= What you are asked to do =
State how many lines in the listing include the word "number", and give no other text.

= Records for the exercise =
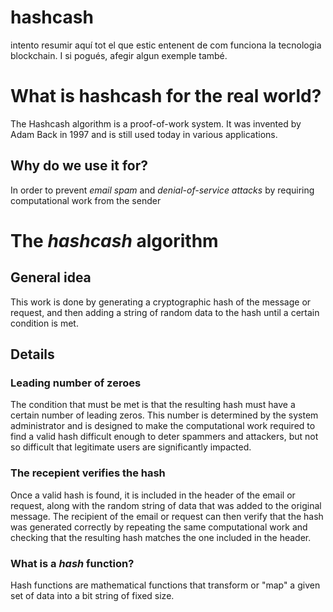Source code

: # hashcash
intento resumir aquí tot el que estic entenent de com funciona la tecnologia blockchain. I si pogués, afegir algun exemple també.

# What is hashcash for the real world?
The Hashcash algorithm is a proof-of-work system. It was invented by Adam Back in 1997 and is still used today in various applications.

## Why do we use it for?
In order to prevent *email spam* and *denial-of-service attacks* by requiring computational work from the sender

# The *hashcash* algorithm

## General idea
This work is done by generating a cryptographic hash of the message or request, and then adding a string of random data to the hash until a certain condition is met.

## Details

### Leading number of zeroes
The condition that must be met is that the resulting hash must have a certain number of leading zeros. This number is determined by the system administrator and is designed to make the computational work required to find a valid hash difficult enough to deter spammers and attackers, but not so difficult that legitimate users are significantly impacted.


### The recepient verifies the hash

Once a valid hash is found, it is included in the header of the email or request, along with the random string of data that was added to the original message. The recipient of the email or request can then verify that the hash was generated correctly by repeating the same computational work and checking that the resulting hash matches the one included in the header.

### What is a *hash* function?

Hash functions are mathematical functions that transform or "map" a given set of data into a bit string of fixed size.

= Response to this exercise =
2